Three roads ahead for CUSMA as 2026 review drags into uncertain territory

Marsh outlines trilateral renewal, side deals or termination scenarios for trade pact

Three roads ahead for CUSMA as 2026 review drags into uncertain territory

US, Canadian and Mexican officials remain locked in negotiations over the future of the Canada-United States-Mexico Agreement, with the 2026 review process now expected to stretch beyond the third quarter and possibly longer.

That assessment comes from Marsh Risk, whose updated analysis lays out three scenarios it considers most plausible for the pact's future, along with early warning signs companies can watch for under each.

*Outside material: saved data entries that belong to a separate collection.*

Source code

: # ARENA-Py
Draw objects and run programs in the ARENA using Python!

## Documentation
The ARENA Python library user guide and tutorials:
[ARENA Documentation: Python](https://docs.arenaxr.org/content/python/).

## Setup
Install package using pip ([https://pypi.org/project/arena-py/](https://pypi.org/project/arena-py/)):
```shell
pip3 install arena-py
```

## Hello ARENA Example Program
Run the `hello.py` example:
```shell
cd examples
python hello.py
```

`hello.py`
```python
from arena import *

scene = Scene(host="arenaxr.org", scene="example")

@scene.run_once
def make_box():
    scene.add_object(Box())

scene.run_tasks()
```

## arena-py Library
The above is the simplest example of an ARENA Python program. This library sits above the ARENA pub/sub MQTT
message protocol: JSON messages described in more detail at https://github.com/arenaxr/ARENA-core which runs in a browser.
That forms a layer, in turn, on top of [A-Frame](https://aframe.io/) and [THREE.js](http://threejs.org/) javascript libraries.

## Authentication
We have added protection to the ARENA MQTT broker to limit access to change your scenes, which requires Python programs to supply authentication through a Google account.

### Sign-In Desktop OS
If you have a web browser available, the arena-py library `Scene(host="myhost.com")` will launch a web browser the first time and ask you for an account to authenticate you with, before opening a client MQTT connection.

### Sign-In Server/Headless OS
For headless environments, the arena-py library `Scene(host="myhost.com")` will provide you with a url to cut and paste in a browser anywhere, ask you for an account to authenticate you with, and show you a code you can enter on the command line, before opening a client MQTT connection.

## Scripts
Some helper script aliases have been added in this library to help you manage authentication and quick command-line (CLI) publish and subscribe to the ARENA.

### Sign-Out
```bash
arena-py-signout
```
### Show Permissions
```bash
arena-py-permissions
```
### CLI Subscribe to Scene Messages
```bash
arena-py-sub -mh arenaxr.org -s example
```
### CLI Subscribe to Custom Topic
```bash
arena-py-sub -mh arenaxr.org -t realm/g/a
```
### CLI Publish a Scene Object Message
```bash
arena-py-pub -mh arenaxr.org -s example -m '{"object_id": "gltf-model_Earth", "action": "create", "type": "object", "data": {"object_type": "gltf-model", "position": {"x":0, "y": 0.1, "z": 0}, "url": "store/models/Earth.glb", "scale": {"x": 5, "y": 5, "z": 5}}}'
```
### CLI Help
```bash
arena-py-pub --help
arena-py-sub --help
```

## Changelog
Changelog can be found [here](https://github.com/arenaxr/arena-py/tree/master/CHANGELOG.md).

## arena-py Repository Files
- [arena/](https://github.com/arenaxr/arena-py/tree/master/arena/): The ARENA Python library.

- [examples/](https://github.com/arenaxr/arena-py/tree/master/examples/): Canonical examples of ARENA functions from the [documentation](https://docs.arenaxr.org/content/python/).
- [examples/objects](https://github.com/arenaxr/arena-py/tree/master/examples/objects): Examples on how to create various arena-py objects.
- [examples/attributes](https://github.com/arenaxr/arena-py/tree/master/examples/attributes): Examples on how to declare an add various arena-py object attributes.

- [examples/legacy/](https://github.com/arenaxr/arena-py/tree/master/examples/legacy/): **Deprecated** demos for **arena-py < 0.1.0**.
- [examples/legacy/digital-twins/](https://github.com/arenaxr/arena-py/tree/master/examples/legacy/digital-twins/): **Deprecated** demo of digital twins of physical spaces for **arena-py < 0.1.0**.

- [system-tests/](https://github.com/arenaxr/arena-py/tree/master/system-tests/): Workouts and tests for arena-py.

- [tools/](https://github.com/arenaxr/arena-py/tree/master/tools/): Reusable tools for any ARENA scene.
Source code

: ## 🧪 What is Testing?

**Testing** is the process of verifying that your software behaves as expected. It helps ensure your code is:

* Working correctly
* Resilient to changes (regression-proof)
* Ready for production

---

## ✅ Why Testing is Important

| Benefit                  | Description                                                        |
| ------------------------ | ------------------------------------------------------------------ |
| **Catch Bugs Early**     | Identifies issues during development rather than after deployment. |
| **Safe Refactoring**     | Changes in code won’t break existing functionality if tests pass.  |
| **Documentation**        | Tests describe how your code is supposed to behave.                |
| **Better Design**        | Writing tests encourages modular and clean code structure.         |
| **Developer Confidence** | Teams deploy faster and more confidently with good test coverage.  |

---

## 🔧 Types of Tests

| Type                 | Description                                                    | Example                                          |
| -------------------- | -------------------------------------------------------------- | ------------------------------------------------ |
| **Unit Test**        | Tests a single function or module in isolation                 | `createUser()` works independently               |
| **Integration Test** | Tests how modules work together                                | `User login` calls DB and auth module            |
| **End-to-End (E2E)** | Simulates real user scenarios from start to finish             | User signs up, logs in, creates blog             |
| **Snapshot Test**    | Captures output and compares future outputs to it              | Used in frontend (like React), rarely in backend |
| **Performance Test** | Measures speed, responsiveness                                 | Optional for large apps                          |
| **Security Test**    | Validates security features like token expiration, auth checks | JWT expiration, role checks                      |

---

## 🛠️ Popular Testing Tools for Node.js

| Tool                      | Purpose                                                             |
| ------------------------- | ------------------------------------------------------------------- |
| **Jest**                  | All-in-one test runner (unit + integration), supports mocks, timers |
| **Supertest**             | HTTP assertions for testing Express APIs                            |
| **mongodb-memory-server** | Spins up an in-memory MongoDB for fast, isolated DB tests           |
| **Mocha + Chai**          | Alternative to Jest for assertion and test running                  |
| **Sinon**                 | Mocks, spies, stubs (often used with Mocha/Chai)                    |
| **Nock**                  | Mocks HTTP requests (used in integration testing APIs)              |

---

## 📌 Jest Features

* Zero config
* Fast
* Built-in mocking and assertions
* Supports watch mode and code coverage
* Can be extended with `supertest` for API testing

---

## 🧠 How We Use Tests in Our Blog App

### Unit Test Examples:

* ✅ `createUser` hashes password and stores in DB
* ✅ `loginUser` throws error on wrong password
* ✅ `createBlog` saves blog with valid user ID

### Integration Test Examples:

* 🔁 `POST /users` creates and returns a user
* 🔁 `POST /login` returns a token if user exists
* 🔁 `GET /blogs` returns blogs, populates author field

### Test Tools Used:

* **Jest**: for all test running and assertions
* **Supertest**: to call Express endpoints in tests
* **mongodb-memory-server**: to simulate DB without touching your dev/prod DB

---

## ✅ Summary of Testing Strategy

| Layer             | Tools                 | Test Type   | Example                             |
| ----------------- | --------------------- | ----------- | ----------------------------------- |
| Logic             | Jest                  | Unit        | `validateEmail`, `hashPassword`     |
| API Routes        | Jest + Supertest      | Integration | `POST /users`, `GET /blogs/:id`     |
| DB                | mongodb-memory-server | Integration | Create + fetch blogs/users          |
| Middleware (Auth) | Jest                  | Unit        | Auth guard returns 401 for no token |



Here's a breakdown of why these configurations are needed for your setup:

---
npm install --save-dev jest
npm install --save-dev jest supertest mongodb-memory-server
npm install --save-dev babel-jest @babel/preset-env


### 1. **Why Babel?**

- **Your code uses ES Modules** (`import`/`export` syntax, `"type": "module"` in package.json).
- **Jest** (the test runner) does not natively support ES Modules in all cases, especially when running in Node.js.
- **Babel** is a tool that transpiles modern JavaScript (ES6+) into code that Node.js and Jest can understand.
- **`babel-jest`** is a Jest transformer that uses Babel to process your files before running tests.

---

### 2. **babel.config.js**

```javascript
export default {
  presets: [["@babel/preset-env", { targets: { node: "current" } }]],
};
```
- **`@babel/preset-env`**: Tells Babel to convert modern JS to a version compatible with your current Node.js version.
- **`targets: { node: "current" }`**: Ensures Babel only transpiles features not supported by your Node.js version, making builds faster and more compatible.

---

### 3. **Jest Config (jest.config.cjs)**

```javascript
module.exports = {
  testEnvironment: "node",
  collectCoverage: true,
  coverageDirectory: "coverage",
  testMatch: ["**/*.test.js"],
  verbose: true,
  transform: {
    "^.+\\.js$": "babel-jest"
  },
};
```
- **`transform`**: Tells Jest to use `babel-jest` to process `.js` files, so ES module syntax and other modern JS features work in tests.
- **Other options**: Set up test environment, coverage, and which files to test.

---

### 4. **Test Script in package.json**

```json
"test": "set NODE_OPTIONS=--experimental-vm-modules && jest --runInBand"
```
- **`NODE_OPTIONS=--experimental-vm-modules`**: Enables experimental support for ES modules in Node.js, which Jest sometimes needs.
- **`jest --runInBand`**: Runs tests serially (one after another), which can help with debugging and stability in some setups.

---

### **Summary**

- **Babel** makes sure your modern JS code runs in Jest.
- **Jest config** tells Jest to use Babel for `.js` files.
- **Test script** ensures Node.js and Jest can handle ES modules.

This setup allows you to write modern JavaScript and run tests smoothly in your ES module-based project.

The first scenario involves all three nations agreeing to a reworked deal. For that to happen, Washington would need Ottawa and Mexico City to accept substantial concessions, yet no three-way talks had taken place by the end of May, nor were any scheduled.

Among Washington's central demands are a higher domestic-content threshold for vehicles, tougher enforcement of labor and steel standards, and closer alignment of Canadian and Mexican tariff and investment-screening policies with US positions. Marsh said a sign this path is gaining ground would be the scheduling of formal US-Canada review meetings, or any softening of Washington's vehicle content demands.

Hardest scenario

The second scenario sees the agreement carry on unchanged through 2026 without a renewal being struck, while each country instead works out narrower, separate arrangements on specific points of friction.

Absent a formal extension or exit, the existing pact remains binding until 2036. Marsh described this as potentially the hardest scenario for businesses to track, given the difficulty of monitoring emerging side deals and how they interact with existing compliance rules.

A standalone US-Mexico agreement on specific issues, or US messaging suggesting renewal is not a near-term priority, would point toward this outcome.

US exit

The third path involves Washington walking away from the agreement entirely in favor of individual bilateral arrangements with each neighbour.

Marsh said the current administration favors direct, executive-led negotiations that bypass Congress, and that two structural features of the existing pact, its trilateral nature and the requirement for congressional approval of major changes, are particularly unpalatable to officials. Still, the firm flagged factors working against termination, including the political risk of an exit notice before November's midterms and the likelihood of prolonged legal challenges.

A shift in US messaging toward describing the agreement as fundamentally broken, rather than merely needing repair, would suggest termination is becoming more than a negotiating tactic.

Marsh cautioned that countless variations of these three paths are possible, and that whichever direction the review takes, companies should not expect a tidy resolution. A continued period of elevated trade tension looks likely, with little prospect of returning to the calmer policy environment that existed before 2025. All three governments, the firm said, appear willing to keep using regulatory powers to steer trade in ways that depart from the more hands-off approach of past decades.

The firm framed the underlying choice facing Washington as one between a "fortress North America" approach, integrating continental supply chains behind shared external barriers, or a "fortress USA" strategy involving either non-renewal with side deals or outright termination.

Preparation

To prepare, Marsh recommended companies assemble a cross-functional working group to track political developments, develop and continually update an internal view on which scenario is most likely, and identify vulnerable points in their supply chains before major policy shifts take effect.

The firm also urged proactive engagement with policymakers through public comment processes and advised managing rising credit risk among trading partners during the period of instability, suggesting trade credit insurance as a tool to shift exposure to unpaid receivables off company balance sheets.